A figura 2 mostra, como outra ilustração da regra, a relação entre a renda per capita e a taxa de conclusão do ensino superior. Novamente, embora haja exceções, fica claro que o desempenho educacional depende praticamente apenas das possibilidades econômicas da população: quanto mais pobres os habitantes de um Estado, menores as taxas de conclusão do ensino superior.
As consequências dessas correlações entre o desempenho educacional e a renda per capita são graves. Em particular, uma vez que a escolaridade da população é um dos determinantes mais importantes para viabilizar o crescimento da produção econômica, os Estados e regiões mais pobres continuarão mais pobres por muitas décadas, dificultando a superação de um dos maiores problemas que afligem o país: suas enormes desigualdades.
Além dessa forte correlação entre o desempenho educacional e as condições econômicas, quando os Estados brasileiros são comparados com outros países, vemos que os indicadores educacionais de cada um deles estão abaixo do que se observa em países com rendas per capita equivalentes. Quanto às taxas de matrícula no ensino superior, em média, são aproximadamente 20% inferiores àquelas de países equivalentes. Enquanto nos Estados mais pobres as taxas de matrícula se aproximam da realidade de países como Índia ou Marrocos, os Estados mais ricos apresentam taxas de matrícula próximas das da Turquia ou Tailândia, em todos os casos, países de renda per capita inferiores às dos Estados correspondentes. E nossas maiores taxas de matrícula no ensino superior estão abaixo, ou até muito abaixo, das mesmas taxas em países como o Uruguai, Cuba ou Argentina. Esses fatos mostram que as diferenças entre os Estados não é, por assim dizer, na boa direção, alguns Estados “puxando” os indicadores educacionais para cima e dando, portanto, uma contribuição para o país. Ao contrário, todos os Estados estão “puxando” os indicadores para baixo.
Temos uma política educacional? Indicadores apenas quantitativos escondem a realidade qualitativa de nossa educação, marcada por um atendimento precário na educação infantil, deficiências gravíssimas na educação básica e baixa qualidade, tanto acadêmica como social, no ensino superior, neste último caso especialmente, mas não só, por causa da enorme privatização do setor. Entretanto, as correlações entre indicadores econômicos e indicadores educacionais mostram que não temos, realmente, uma política educacional e as várias medidas não quebraram aquele círculo desastrosamente vicioso.

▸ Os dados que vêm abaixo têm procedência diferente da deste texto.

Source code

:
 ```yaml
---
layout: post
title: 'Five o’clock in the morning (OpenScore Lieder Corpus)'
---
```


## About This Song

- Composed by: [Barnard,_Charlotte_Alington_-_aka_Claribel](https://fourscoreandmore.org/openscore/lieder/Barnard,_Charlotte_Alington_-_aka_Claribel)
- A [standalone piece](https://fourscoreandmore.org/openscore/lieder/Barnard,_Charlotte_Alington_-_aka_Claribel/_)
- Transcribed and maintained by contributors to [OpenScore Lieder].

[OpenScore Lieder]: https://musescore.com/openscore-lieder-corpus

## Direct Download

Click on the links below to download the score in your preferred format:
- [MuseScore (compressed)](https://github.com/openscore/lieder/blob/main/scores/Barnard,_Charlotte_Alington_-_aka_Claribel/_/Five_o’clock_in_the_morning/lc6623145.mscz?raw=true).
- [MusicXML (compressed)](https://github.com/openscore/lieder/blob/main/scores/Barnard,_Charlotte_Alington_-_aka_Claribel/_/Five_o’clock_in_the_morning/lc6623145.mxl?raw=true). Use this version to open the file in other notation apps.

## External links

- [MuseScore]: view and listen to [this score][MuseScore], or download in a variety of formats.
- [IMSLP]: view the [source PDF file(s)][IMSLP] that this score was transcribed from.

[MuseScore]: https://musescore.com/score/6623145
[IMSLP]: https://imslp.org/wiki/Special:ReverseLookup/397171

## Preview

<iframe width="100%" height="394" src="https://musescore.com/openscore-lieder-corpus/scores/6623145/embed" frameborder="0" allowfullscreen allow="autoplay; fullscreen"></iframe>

Uma política educacional que respeite os ideais republicanos não deveria permitir que fatores econômicos nele interferissem. Em se tratando de diferenças econômicas entre pessoas, a forma de se evitar que a desigualdade entrasse nas escolas seria por meio de instrumentos de gratuidade ativa, que compensassem as despesas pessoais e familiares direta e indiretamente geradas pela frequência à escola. E no caso de Estados e municípios, ações públicas deveriam compensar suas diferenças econômicas.
Por não termos tais políticas, os resultados educacionais dependem só das condições econômicas das pessoas. Em resumo, nosso sistema educacional está simplesmente reproduzindo as desigualdades e a educação, entre nós, é uma espécie de subproduto da economia e não um fator de desenvolvimento pessoal e de emancipação nacional.